* What the task asks
Scan the records below, and wherever a line has the word "他的工作不仅在理论研究上具有重要意义", pull it out.

* Data provided
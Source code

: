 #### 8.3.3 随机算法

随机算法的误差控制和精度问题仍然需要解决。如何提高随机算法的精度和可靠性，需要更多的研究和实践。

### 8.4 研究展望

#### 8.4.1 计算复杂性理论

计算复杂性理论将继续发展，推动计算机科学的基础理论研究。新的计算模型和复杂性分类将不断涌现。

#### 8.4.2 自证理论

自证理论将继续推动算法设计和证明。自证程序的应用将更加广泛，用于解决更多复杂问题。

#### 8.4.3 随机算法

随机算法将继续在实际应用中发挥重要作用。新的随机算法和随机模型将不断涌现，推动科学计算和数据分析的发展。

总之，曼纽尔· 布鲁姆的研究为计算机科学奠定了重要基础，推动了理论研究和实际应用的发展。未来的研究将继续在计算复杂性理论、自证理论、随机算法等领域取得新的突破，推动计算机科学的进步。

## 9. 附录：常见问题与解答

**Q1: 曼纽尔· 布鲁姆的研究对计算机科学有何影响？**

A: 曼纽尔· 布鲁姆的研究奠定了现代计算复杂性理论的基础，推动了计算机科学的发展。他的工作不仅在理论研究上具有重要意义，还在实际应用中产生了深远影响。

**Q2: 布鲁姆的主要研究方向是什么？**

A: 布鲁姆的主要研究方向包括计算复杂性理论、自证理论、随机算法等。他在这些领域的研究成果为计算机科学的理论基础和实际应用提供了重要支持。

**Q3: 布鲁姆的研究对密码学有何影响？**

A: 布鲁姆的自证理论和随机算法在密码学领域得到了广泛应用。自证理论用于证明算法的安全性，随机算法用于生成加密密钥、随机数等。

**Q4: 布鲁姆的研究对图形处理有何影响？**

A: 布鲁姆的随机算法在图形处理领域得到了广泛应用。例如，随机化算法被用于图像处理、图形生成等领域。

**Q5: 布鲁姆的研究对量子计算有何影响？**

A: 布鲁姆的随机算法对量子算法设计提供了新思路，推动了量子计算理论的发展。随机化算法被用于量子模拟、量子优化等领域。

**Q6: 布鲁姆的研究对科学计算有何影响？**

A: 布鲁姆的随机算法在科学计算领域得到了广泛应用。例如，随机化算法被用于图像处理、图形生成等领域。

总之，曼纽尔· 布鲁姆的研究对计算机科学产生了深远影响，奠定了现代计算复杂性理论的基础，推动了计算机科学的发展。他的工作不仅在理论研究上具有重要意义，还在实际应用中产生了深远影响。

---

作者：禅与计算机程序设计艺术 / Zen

* Expected output
A: 曼纽尔· 布鲁姆的研究奠定了现代计算复杂性理论的基础，推动了计算机科学的发展。他的工作不仅在理论研究上具有重要意义，还在实际应用中产生了深远影响。
总之，曼纽尔· 布鲁姆的研究对计算机科学产生了深远影响，奠定了现代计算复杂性理论的基础，推动了计算机科学的发展。他的工作不仅在理论研究上具有重要意义，还在实际应用中产生了深远影响。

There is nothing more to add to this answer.